FIG. 2 is a view for explaining measurement of a position and an attitude of a work by a processing device according to an embodiment of the present invention.

  The processing apparatus 1 sequentially measures the distance to the workpiece W while moving the position of the position measurement sensor 16 attached to the processing head 12 so as to intersect the processing edge of the workpiece W before processing. Then, the processing apparatus 1 sets the position in the two directions of the corner edge from the distance and the position of the position measurement sensor 16 when the measurement is made, with the position where the distance to the workpiece W is the shortest being the corner edge. Ask. By repeating this operation three times, the position and posture of the workpiece W can be specified. Thereby, the processing apparatus 1 corrects the posture and the processing trajectory of the processing head 12 based on the specified actual position and posture of the workpiece W.

A specific example will be described with reference to FIG.
As illustrated, the position measurement sensor 16 measures the position in the X-axis direction, the position measurement sensor 16y measures the position in the Y-axis direction, and the position measurement sensor measures the position in the Z-axis direction. It has 16z.

The processing apparatus 1 detects the corner edge p1 included in the processing edge e1 by measuring along the line L1 using the position measurement sensor 16x and the position measurement sensor 16z, and the X coordinate and the Z coordinate thereof. Measure
Further, the processing apparatus 1 detects the corner edge p2 included in the processing edge e1 similarly to the corner edge p1 by measuring along the line L2 using the position measurement sensor 16x and the position measurement sensor 16z. And measure their X and Z coordinates.

The processing apparatus 1 also detects the corner edge p3 included in the processing edge e2 by measuring along the line L3 using the position measurement sensor 16y and the position measurement sensor 16z, and the Y coordinate and Z of the corner edge p3. Measure the coordinates.
The processing apparatus 1 measures the actual workpiece W from the X and Z coordinates of the corner edge p1, the X and Z coordinates of the corner edge p2, and the Y and Z coordinates of the corner edge p3. Identify the position and attitude.

  Note that, for example, by using a position measurement sensor such as a line sensor that can measure the shape of the workpiece W along the lines L1 to L3 intersecting the processing edge by one measurement, the position measurement sensor It is possible to omit the operation of moving the 16 positions.

Modified Example of Embodiment
FIG. 3 is a view showing a schematic configuration of a processing apparatus according to an embodiment of the present invention. As illustrated, the position measurement sensor 16b of the processing apparatus according to the modification of the present embodiment has a drive mechanism capable of changing the measurement direction of the sensor. Thereby, the position measurement sensor 16b can measure the positions of the three planes of the workpiece W by one position measurement sensor.
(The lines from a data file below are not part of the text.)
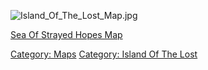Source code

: ![](Island_Of_The_Lost_Map.jpg "Island_Of_The_Lost_Map.jpg")

[Sea Of Strayed Hopes Map](Sea_Of_Strayed_Hopes_Map "wikilink")

[Category: Maps](Category:_Maps "wikilink") [Category: Island Of The
Lost](Category:_Island_Of_The_Lost "wikilink")
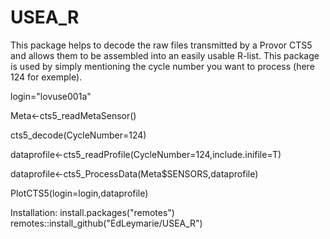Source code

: # USEA_R

This package helps to decode the raw files transmitted by a Provor CTS5 and allows them to be assembled into an easily usable R-list.
This package is used by simply mentioning the cycle number you want to process (here 124 for exemple).

login="lovuse001a"

Meta<-cts5_readMetaSensor()

cts5_decode(CycleNumber=124)

dataprofile<-cts5_readProfile(CycleNumber=124,include.inifile=T)

dataprofile<-cts5_ProcessData(Meta$SENSORS,dataprofile)

PlotCTS5(login=login,dataprofile)

Installation:
install.packages("remotes")
remotes::install_github("EdLeymarie/USEA_R")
As described above, the processing apparatus according to one embodiment of the present invention measures the position of the corner edge of the workpiece W by using a sensor that measures the distance to the workpiece W in a non-contact manner by a laser or the like. Measure position and attitude.
As described above, according to the processing apparatus according to the embodiment of the present invention, since the contact with the work W for measuring the position is not necessary, the measurement time can be shortened.
Moreover, according to the processing apparatus according to one embodiment of the present invention, the number of measurement points can be reduced (only the positions of the three corner edges need to be measured), and therefore, the measurement accuracy is not reduced. Measurement time can be shortened.
Further, according to the processing apparatus according to the embodiment of the present invention, since the position measurement sensor is directly attached to the processing head to which the tool is attached, the measurement result obtained by measuring the posture and processing trajectory of the processing head by the position measurement sensor Can be precisely controlled along the

  As mentioned above, although the processing apparatus by one Embodiment of this invention was demonstrated, this invention is not restrict | limited to the said embodiment, A change is freely possible within the scope of the present invention.
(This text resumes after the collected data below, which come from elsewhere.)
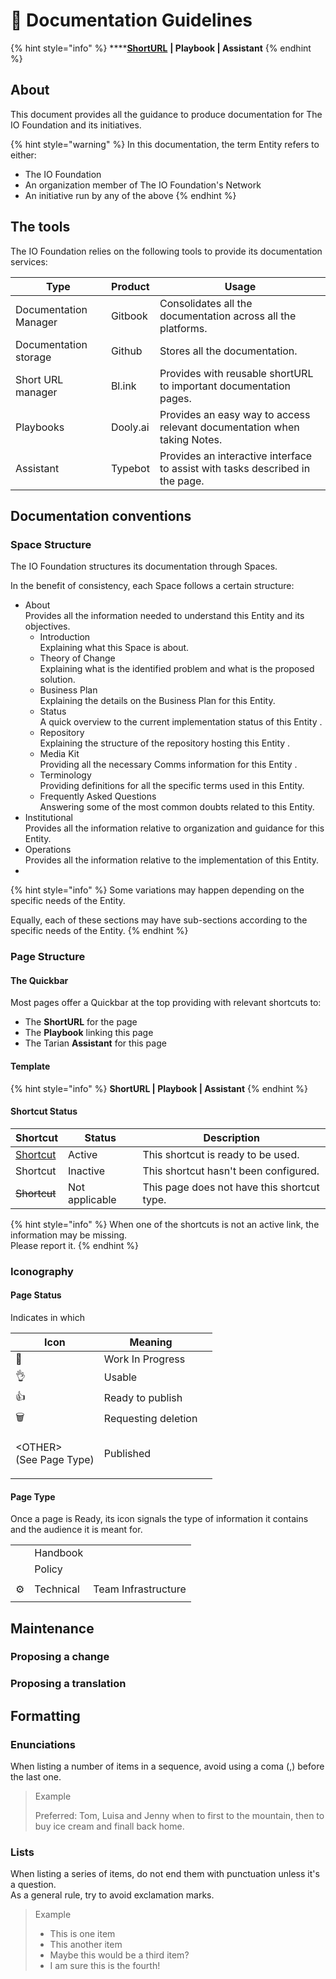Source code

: # 🚧 Documentation Guidelines

{% hint style="info" %}
****[**ShortURL**](https://tiof.click/TIOFHBDG) **| Playbook | Assistant**
{% endhint %}

## About

This document provides all the guidance to produce documentation for The IO Foundation and its initiatives.

{% hint style="warning" %}
In this documentation, the term Entity refers to either:

* The IO Foundation
* An organization member of The IO Foundation's Network
* An initiative run by any of the above
{% endhint %}

## The tools

The IO Foundation relies on the following tools to provide its documentation services:

| Type                  | Product  | Usage                                                                         |
| --------------------- | -------- | ----------------------------------------------------------------------------- |
| Documentation Manager | Gitbook  | Consolidates all the documentation across all the platforms.                  |
| Documentation storage | Github   | Stores all the documentation.                                                 |
| Short URL manager     | Bl.ink   | Provides with reusable shortURL to important documentation pages.             |
| Playbooks             | Dooly.ai | Provides an easy way to access relevant documentation when taking Notes.      |
| Assistant             | Typebot  | Provides an interactive interface to assist with tasks described in the page. |

## Documentation conventions

### Space Structure

The IO Foundation structures its documentation through Spaces.

In the benefit of consistency, each Space follows a certain structure:

* About\
  Provides all the information needed to understand this Entity and its objectives.
  * Introduction\
    Explaining what this Space is about.
  * Theory of Change\
    Explaining what is the identified problem and what is the proposed solution.
  * Business Plan\
    Explaining the details on the Business Plan for this Entity.
  * Status\
    A quick overview to the current implementation status of this Entity .
  * Repository\
    Explaining the structure of the repository hosting this Entity .
  * Media Kit\
    Providing all the necessary Comms information for this Entity .
  * Terminology\
    Providing definitions for all the specific terms used in this Entity.
  * Frequently Asked Questions\
    Answering some of the most common doubts related to this Entity.
* Institutional\
  Provides all the information relative to organization and guidance for this Entity.
* Operations\
  Provides all the information relative to the implementation of this Entity.
*

{% hint style="info" %}
Some variations may happen depending on the specific needs of the Entity.



Equally, each of these sections may have sub-sections according to the specific needs of the Entity.
{% endhint %}

### Page Structure

#### The Quickbar

Most pages offer a Quickbar at the top providing with relevant shortcuts to:

* The **ShortURL** for the page
* The **Playbook** linking this page
* The Tarian **Assistant** for this page

#### Template

{% hint style="info" %}
**ShortURL | Playbook | Assistant**
{% endhint %}

#### Shortcut Status

| Shortcut                       | Status         | Description                                 |
| ------------------------------ | -------------- | ------------------------------------------- |
| [Shortcut](./#shortcut-status) | Active         | This shortcut is ready to be used.          |
| Shortcut                       | Inactive       | This shortcut hasn't been configured.       |
| ~~Shortcut~~                   | Not applicable | This page does not have this shortcut type. |

{% hint style="info" %}
When one of the shortcuts is not an active link, the information may be missing.\
Please report it.
{% endhint %}





### Iconography

#### Page Status

Indicates in which&#x20;

| Icon                                   | Meaning             |   |
| -------------------------------------- | ------------------- | - |
| 🚧                                     | Work In Progress    |   |
| 👌                                     | Usable              |   |
| 👍                                     | Ready to publish    |   |
| :wastebasket:                          | Requesting deletion |   |
| <p>&#x3C;OTHER><br>(See Page Type)</p> | Published           |   |

#### Page Type

Once a page is Ready, its icon signals the type of information it contains and the audience it is meant for.

|        |           |                     |
| ------ | --------- | ------------------- |
|        | Handbook  |                     |
|        | Policy    |                     |
|        |           |                     |
| :gear: | Technical | Team Infrastructure |
|        |           |                     |





## Maintenance



### Proposing a change



### Proposing a translation



## Formatting

### Enunciations

When listing a number of items in a sequence, avoid using a coma (,) before the last one.

> Example
>
> Preferred: Tom, Luisa and Jenny when to first to the mountain, then to buy ice cream and finall back home.

### Lists

When listing a series of items, do not end them with punctuation unless it's a question.\
As a general rule, try to avoid exclamation marks.

> Example
>
> * This is one item
> * This another item
> * Maybe this would be a third item?
> * I am sure this is the fourth!

## &#x20;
  Further, in the above embodiment, an example in which the robot 10 includes the robot arm 11 as a moving device for moving the tool 13 has been described. However, the robot 10 does not necessarily have to include the robot arm 11, and may have a moving device (for example, a moving device having a linear movement axis or the like) which is not an arm type.
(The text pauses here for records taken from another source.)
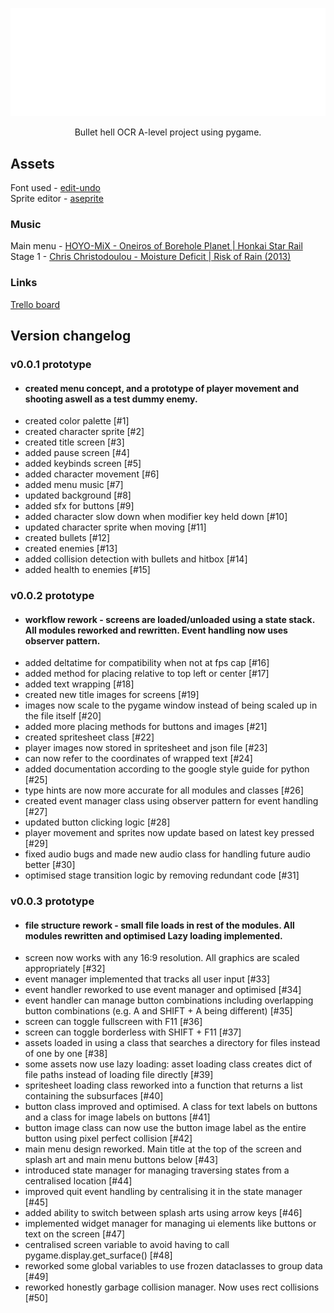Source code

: ![](https://github.com/r5nnn/shmup/blob/main/assets/textures/title/logo_scaled.png)  
<p align="center">
Bullet hell OCR A-level project using pygame.  
</p>

## Assets
Font used - [edit-undo](https://www.dafont.com/edit-undo.font)  
Sprite editor - [aseprite](https://www.aseprite.org/)  
### Music
Main menu - [HOYO-MiX - Oneiros of Borehole Planet | Honkai Star Rail](https://www.youtube.com/watch?v=yQ-rcBeFKVw)  
Stage 1 - [Chris Christodoulou - Moisture Deficit | Risk of Rain (2013)](https://www.youtube.com/watch?v=RbzA6lX84xM)  
### Links
[Trello board](https://trello.com/b/xCHQx3Uu/shmup-trello)  
## Version changelog
### v0.0.1 prototype
- #### created menu concept, and a prototype of player movement and shooting aswell as a test dummy enemy.
- created color palette [#1]
- created character sprite [#2]
- created title screen [#3]
- added pause screen [#4]
- added keybinds screen [#5]
- added character movement [#6]
- added menu music [#7]
- updated background [#8]
- added sfx for buttons [#9]
- added character slow down when modifier key held down [#10]
- updated character sprite when moving [#11]
- created bullets [#12]
- created enemies [#13]
- added collision detection with bullets and hitbox [#14]
- added health to enemies [#15]
### v0.0.2 prototype
- #### workflow rework - screens are loaded/unloaded using a state stack. All modules reworked and rewritten. Event handling now uses observer pattern.
- added deltatime for compatibility when not at fps cap [#16]
- added method for placing relative to top left or center [#17]
- added text wrapping [#18]
- created new title images for screens [#19]
- images now scale to the pygame window instead of being scaled up in the file itself [#20]
- added more placing methods for buttons and images [#21]
- created spritesheet class [#22]
- player images now stored in spritesheet and json file [#23]
- can now refer to the coordinates of wrapped text [#24]
- added documentation according to the google style guide for python [#25]
- type hints are now more accurate for all modules and classes [#26]
- created event manager class using observer pattern for event handling [#27]
- updated button clicking logic [#28]
- player movement and sprites now update based on latest key pressed [#29]
- fixed audio bugs and made new audio class for handling future audio better [#30]
- optimised stage transition logic by removing redundant code [#31]
### v0.0.3 prototype
- #### file structure rework - small file loads in rest of the modules. All modules rewritten and optimised Lazy loading implemented.
- screen now works with any 16:9 resolution. All graphics are scaled appropriately [#32]
- event manager implemented that tracks all user input [#33]
- event handler reworked to use event manager and optimised [#34]
- event handler can manage button combinations including overlapping button combinations (e.g. A and SHIFT + A being different) [#35]
- screen can toggle fullscreen with F11 [#36]
- screen can toggle borderless with SHIFT + F11 [#37]
- assets loaded in using a class that searches a directory for files instead of one by one [#38]
- some assets now use lazy loading: asset loading class creates dict of file paths instead of loading file directly [#39]
- spritesheet loading class reworked into a function that returns a list containing the subsurfaces [#40]
- button class improved and optimised. A class for text labels on buttons and a class for image labels on buttons [#41]
- button image class can now use the button image label as the entire button using pixel perfect collision [#42]
- main menu design reworked. Main title at the top of the screen and splash art and main menu buttons below [#43]
- introduced state manager for managing traversing states from a centralised location [#44]
- improved quit event handling by centralising it in the state manager [#45]
- added ability to switch between splash arts using arrow keys [#46]
- implemented widget manager for managing ui elements like buttons or text on the screen [#47]
- centralised screen variable to avoid having to call pygame.display.get_surface() [#48]
- reworked some global variables to use frozen dataclasses to group data [#49]
- reworked honestly garbage collision manager. Now uses rect collisions [#50]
DESCRIPTION OF SYMBOLS 1 ... Processing apparatus, 10 ... Robot, 11 ... Robot arm, 12 ... Processing head, 13 ... Tool, 14 ... Force sensor, 15 ... Robot controller, 16 ... Position measurement sensor, 20 ... Control device, 21 ... Robot control part, 22 ... storage unit, W ... work

Claims (6)

Processing head,
A moving device for moving the processing head;
A sensor that detects the position and posture of the workpiece without contact;
A control device that corrects the posture of the processing head and the processing trajectory based on the detection result of the sensor and performs control for processing the workpiece;
Processing device provided with The sensor is attached to the processing head.
The processing apparatus according to claim 1. The three sensors are attached at positions at which the adjacent three surfaces of the work can be measured in the mutually orthogonal state, respectively.
The processing apparatus according to claim 2. The sensor includes a drive mechanism that drives the sensor so as to be able to measure three adjacent surfaces of the work piece in an orthogonal state.
The processing apparatus according to claim 2. The sensor detects the position and the attitude of the workpiece by detecting the positions of at least three edges of the workpiece.
The processing apparatus according to any one of claims 1 to 4. The position of the edge is a position indicating X and Z coordinates of at least two edges of the work and a position indicating Y and Z coordinates of at least one edge of the work.
The processing apparatus according to claim 5.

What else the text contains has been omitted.